## Task item
Please state how many lines in the records that follow include "cover", with no other output.

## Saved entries
■ ■ ■

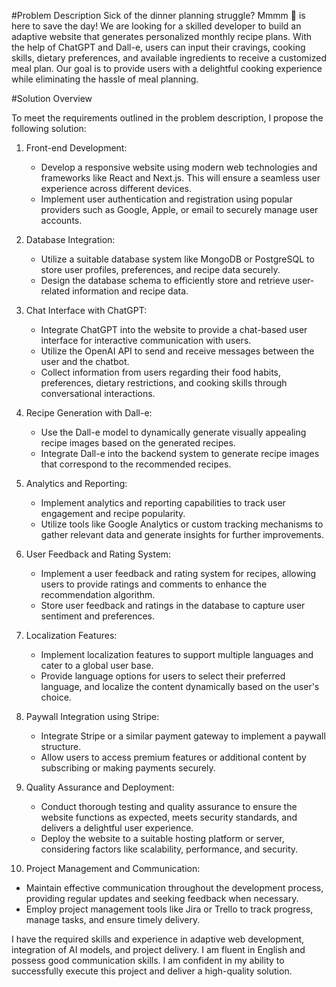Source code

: #Problem Description
Sick of the dinner planning struggle? Mmmm 🤌 is here to save the day! We are looking for a skilled developer to build an adaptive website that generates personalized monthly recipe plans. With the help of ChatGPT and Dall-e, users can input their cravings, cooking skills, dietary preferences, and available ingredients to receive a customized meal plan. Our goal is to provide users with a delightful cooking experience while eliminating the hassle of meal planning.

#Solution Overview

To meet the requirements outlined in the problem description, I propose the following solution:

1. Front-end Development:
   - Develop a responsive website using modern web technologies and frameworks like React and Next.js. This will ensure a seamless user experience across different devices.
   - Implement user authentication and registration using popular providers such as Google, Apple, or email to securely manage user accounts.

2. Database Integration:
   - Utilize a suitable database system like MongoDB or PostgreSQL to store user profiles, preferences, and recipe data securely.
   - Design the database schema to efficiently store and retrieve user-related information and recipe data.

3. Chat Interface with ChatGPT:
   - Integrate ChatGPT into the website to provide a chat-based user interface for interactive communication with users.
   - Utilize the OpenAI API to send and receive messages between the user and the chatbot.
   - Collect information from users regarding their food habits, preferences, dietary restrictions, and cooking skills through conversational interactions.

4. Recipe Generation with Dall-e:
   - Use the Dall-e model to dynamically generate visually appealing recipe images based on the generated recipes.
   - Integrate Dall-e into the backend system to generate recipe images that correspond to the recommended recipes.

5. Analytics and Reporting:
   - Implement analytics and reporting capabilities to track user engagement and recipe popularity.
   - Utilize tools like Google Analytics or custom tracking mechanisms to gather relevant data and generate insights for further improvements.

6. User Feedback and Rating System:
   - Implement a user feedback and rating system for recipes, allowing users to provide ratings and comments to enhance the recommendation algorithm.
   - Store user feedback and ratings in the database to capture user sentiment and preferences.

7. Localization Features:
   - Implement localization features to support multiple languages and cater to a global user base.
   - Provide language options for users to select their preferred language, and localize the content dynamically based on the user's choice.

8. Paywall Integration using Stripe:
   - Integrate Stripe or a similar payment gateway to implement a paywall structure.
   - Allow users to access premium features or additional content by subscribing or making payments securely.

9. Quality Assurance and Deployment:
   - Conduct thorough testing and quality assurance to ensure the website functions as expected, meets security standards, and delivers a delightful user experience.
   - Deploy the website to a suitable hosting platform or server, considering factors like scalability, performance, and security.

10. Project Management and Communication:
   - Maintain effective communication throughout the development process, providing regular updates and seeking feedback when necessary.
   - Employ project management tools like Jira or Trello to track progress, manage tasks, and ensure timely delivery.

I have the required skills and experience in adaptive web development, integration of AI models, and project delivery. I am fluent in English and possess good communication skills. I am confident in my ability to successfully execute this project and deliver a high-quality solution.
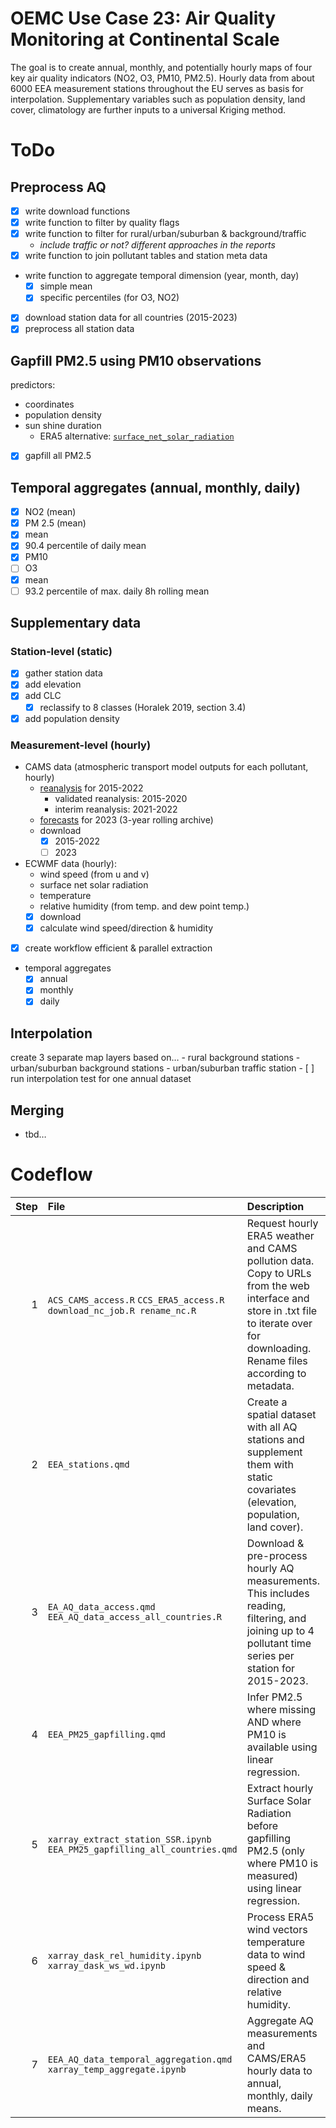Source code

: 
# OEMC Use Case 23: Air Quality Monitoring at Continental Scale

The goal is to create annual, monthly, and potentially hourly maps of
four key air quality indicators (NO2, O3, PM10, PM2.5). Hourly data from
about 6000 EEA measurement stations throughout the EU serves as basis
for interpolation. Supplementary variables such as population density,
land cover, climatology are further inputs to a universal Kriging
method.

# ToDo

## Preprocess AQ

- [x] write download functions
- [x] write function to filter by quality flags
- [x] write function to filter for rural/urban/suburban &
  background/traffic
  - *include traffic or not? different approaches in the reports*
- [x] write function to join pollutant tables and station meta data
- write function to aggregate temporal dimension (year, month, day)
  - [x] simple mean
  - [x] specific percentiles (for O3, NO2)
- [x] download station data for all countries (2015-2023)
- [x] preprocess all station data

## Gapfill PM2.5 using PM10 observations

predictors:

- coordinates
- population density
- sun shine duration
  - ERA5 alternative:
    [`surface_net_solar_radiation`](https://codes.ecmwf.int/grib/param-db/?id=176)
- [x] gapfill all PM2.5

## Temporal aggregates (annual, monthly, daily)

- [x] NO2 (mean)
- [x] PM 2.5 (mean)
- [x] mean
- [x] 90.4 percentile of daily mean
- [x] PM10
- [ ] O3
- [x] mean
- [ ] 93.2 percentile of max. daily 8h rolling mean

## Supplementary data

### Station-level (static)

- [x] gather station data
- [x] add elevation
- [x] add CLC
  - [x] reclassify to 8 classes (Horalek 2019, section 3.4)
- [x] add population density

### Measurement-level (hourly)

- CAMS data (atmospheric transport model outputs for each pollutant,
  hourly)
  - [reanalysis](https://ads.atmosphere.copernicus.eu/cdsapp#!/dataset/cams-europe-air-quality-reanalyses?tab=overview)
    for 2015-2022
    - validated reanalysis: 2015-2020
    - interim reanalysis: 2021-2022
  - [forecasts](https://ads.atmosphere.copernicus.eu/cdsapp#!/dataset/cams-europe-air-quality-forecasts?tab=overview)
    for 2023 (3-year rolling archive)
  - download
    - [x] 2015-2022
    - [ ] 2023
- ECWMF data (hourly):
  - wind speed (from u and v)
  - surface net solar radiation
  - temperature
  - relative humidity (from temp. and dew point temp.)
  - [x] download
  - [x] calculate wind speed/direction & humidity
- [x] create workflow efficient & parallel extraction
- temporal aggregates
  - [x] annual
  - [x] monthly
  - [x] daily

## Interpolation

create 3 separate map layers based on… - rural background stations -
urban/suburban background stations - urban/suburban traffic station - \[
\] run interpolation test for one annual dataset

## Merging

- tbd…

# Codeflow

| Step | File                                                                       | Description                                                                                                                                                                          |
|-----:|:---------------------------------------------------------------------------|:-------------------------------------------------------------------------------------------------------------------------------------------------------------------------------------|
|    1 | `ACS_CAMS_access.R` `CCS_ERA5_access.R` `download_nc_job.R rename_nc.R`    | Request hourly ERA5 weather and CAMS pollution data. Copy to URLs from the web interface and store in .txt file to iterate over for downloading. Rename files according to metadata. |
|    2 | `EEA_stations.qmd`                                                         | Create a spatial dataset with all AQ stations and supplement them with static covariates (elevation, population, land cover).                                                        |
|    3 | `EA_AQ_data_access.qmd` `EEA_AQ_data_access_all_countries.R`               | Download & pre-process hourly AQ measurements. This includes reading, filtering, and joining up to 4 pollutant time series per station for 2015-2023.                                |
|    4 | `EEA_PM25_gapfilling.qmd`                                                  | Infer PM2.5 where missing AND where PM10 is available using linear regression.                                                                                                       |
|    5 | `xarray_extract_station_SSR.ipynb` `EEA_PM25_gapfilling_all_countries.qmd` | Extract hourly Surface Solar Radiation before gapfilling PM2.5 (only where PM10 is measured) using linear regression.                                                                |
|    6 | `xarray_dask_rel_humidity.ipynb` `xarray_dask_ws_wd.ipynb`                 | Process ERA5 wind vectors temperature data to wind speed & direction and relative humidity.                                                                                          |
|    7 | `EEA_AQ_data_temporal_aggregation.qmd` `xarray_temp_aggregate.ipynb`       | Aggregate AQ measurements and CAMS/ERA5 hourly data to annual, monthly, daily means.                                                                                                 |
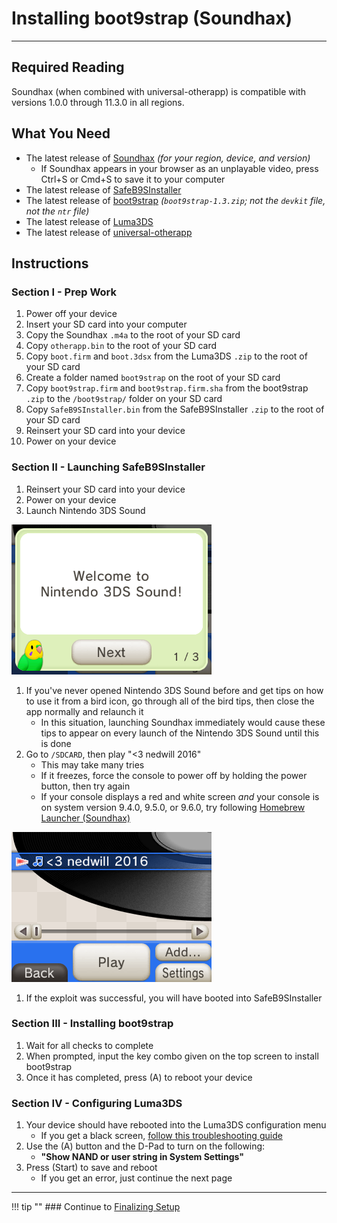 # Installing boot9strap (Soundhax)
---

## Required Reading

Soundhax (when combined with universal-otherapp) is compatible with versions 1.0.0 through 11.3.0 in all regions.

## What You Need

- The latest release of [Soundhax](http://soundhax.com) *(for your region, device, and version)*
    - If Soundhax appears in your browser as an unplayable video, press Ctrl+S or Cmd+S to save it to your computer
- The latest release of [SafeB9SInstaller](https://github.com/d0k3/SafeB9SInstaller/releases/latest)
- The latest release of [boot9strap](https://github.com/SciresM/boot9strap/releases/latest) *(`boot9strap-1.3.zip`; not the `devkit` file, not the `ntr` file)*
- The latest release of [Luma3DS](https://github.com/LumaTeam/Luma3DS/releases/latest)
- The latest release of [universal-otherapp](https://github.com/TuxSH/universal-otherapp/releases/latest)

## Instructions

### Section I - Prep Work

1. Power off your device
1. Insert your SD card into your computer
1. Copy the Soundhax `.m4a` to the root of your SD card
1. Copy `otherapp.bin` to the root of your SD card
1. Copy `boot.firm` and `boot.3dsx` from the Luma3DS `.zip` to the root of your SD card
1. Create a folder named `boot9strap` on the root of your SD card
1. Copy `boot9strap.firm` and `boot9strap.firm.sha` from the boot9strap `.zip` to the `/boot9strap/` folder on your SD card
1. Copy `SafeB9SInstaller.bin` from the SafeB9SInstaller `.zip` to the root of your SD card
1. Reinsert your SD card into your device
1. Power on your device

### Section II - Launching SafeB9SInstaller

1. Reinsert your SD card into your device
1. Power on your device
1. Launch Nintendo 3DS Sound

<img src="img/screenshots/soundhax-welcome.png" alt="Welcome Screen">

1. If you've never opened Nintendo 3DS Sound before and get tips on how to use it from a bird icon, go through all of the bird tips, then close the app normally and relaunch it
    - In this situation, launching Soundhax immediately would cause these tips to appear on every launch of the Nintendo 3DS Sound until this is done
1. Go to `/SDCARD`, then play "<3 nedwill 2016"
    - This may take many tries
    - If it freezes, force the console to power off by holding the power button, then try again
    - If your console displays a red and white screen *and* your console is on system version 9.4.0, 9.5.0, or 9.6.0, try following [Homebrew Launcher (Soundhax)](boot9strap/homebrew-launcher-(soundhax))

<img src="img/screenshots/soundhax-launch.png" alt="Launching Soundhax">

1. If the exploit was successful, you will have booted into SafeB9SInstaller

### Section III - Installing boot9strap

1. Wait for all checks to complete
1. When prompted, input the key combo given on the top screen to install boot9strap
1. Once it has completed, press (A) to reboot your device

### Section IV - Configuring Luma3DS

1. Your device should have rebooted into the Luma3DS configuration menu
    - If you get a black screen, [follow this troubleshooting guide](troubleshooting#black-screen-on-sysnand-boot-after-installing-boot9strap)
1. Use the (A) button and the D-Pad to turn on the following:
    - **"Show NAND or user string in System Settings"**
1. Press (Start) to save and reboot
    - If you get an error, just continue the next page

___

!!! tip ""
	### Continue to [Finalizing Setup](finalizing-setup)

■ ■ ■

## Written solution
2